I'm with Charlie--there's nothing like fressing with the hounds. I'd say that Great Eastern isn't worth a trip from another county just for the food, but everything was decent at minimum, very good at best, and it was clean and pleasant with attentive service.
The deep-fried items were a pleasure. The oil tasted really fresh. The fillings were pretty muted in flavor, but the astonishing crunch of the bean curd skin roll and the greaseless frizz of the taro made them fun to eat. And the mochi balls stayed tasty even when cold, which almost never happens.

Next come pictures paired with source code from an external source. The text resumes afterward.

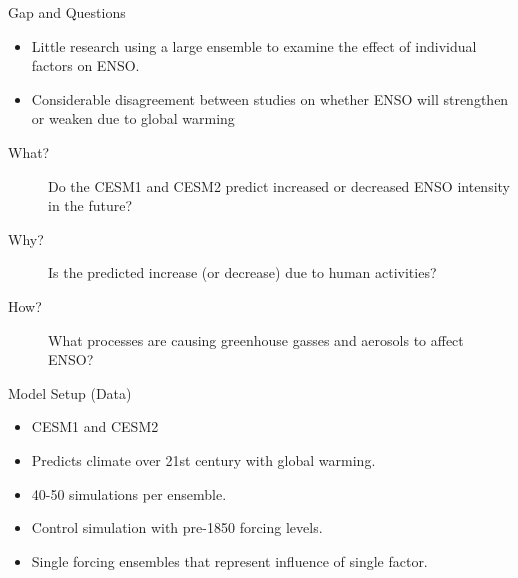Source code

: \documentclass{beamer}
\begin{document}
\begin{frame}
  \begin{block}{Gap and Questions}
    \begin{itemize}
    \item Little research using a large ensemble to examine the effect of individual factors on ENSO.
    \item Considerable disagreement between studies on whether ENSO will strengthen or weaken due to global warming
    \end{itemize}
    \begin{description}
    \item[What?] Do the CESM1 and CESM2 predict increased or decreased ENSO intensity in the future?
    \item[Why?] Is the predicted increase (or decrease) due to human activities?
    \item[How?] What processes are causing greenhouse gasses and aerosols to affect ENSO?
    \end{description}
  \end{block}
  \vfill

  \begin{block}{Model Setup (Data)}
    \begin{itemize}
    \item CESM1 \citep{kay2015community} and CESM2 \citep{danabasoglu2020community}
    \item Predicts climate over 21st century with global warming.
    \item 40-50 simulations per ensemble.
    \item Control simulation with pre-1850 forcing levels.
    \item Single forcing ensembles that represent influence of single factor.
    \end{itemize}
  \end{block}
  \vfill


\end{frame}
\end{document}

The steamed and pan-fried dumplings were also well-executed while indifferently seasoned, with the exception of the Zhiu Zhou dumplings, whose filling was complex and zippy with pork and dried shrimp, chili, cilantro, peanuts, maybe garlic chives(?), shiitakes, and something white and crunchy. I think these were my favorite thing on the table.
I feel like I'm damning with faint praise here, but again the most distinguishing feature of the meats was how they lacked anything negative. Both kinds of spareribs, the short ribs, and the duck tasted very fresh, not at all gristly, properly cooked--good quality meat. But again, of limited savoriness. The standout here was the beef. These were exquisite, tiny bites of pure salty beefy short ribs that wouldn't have been out of place on a tasting menu anywhere in town.
We really ordered a stupefying amount of food. It completely filled the lazy susan in the center of our large table. We were spread out and it was hard to carry on a conversation, so we just set about making a big dent in the bounty. Would the individual items have had more of an impact if they hadn't all arrived in a ten-minute span? Maybe. Would it have mattered to our overall enjoyment? I don't know. It was a thoroughly great afternoon, all of us enjoying it exactly for what it was.
And now I can say I've eaten duck tongues.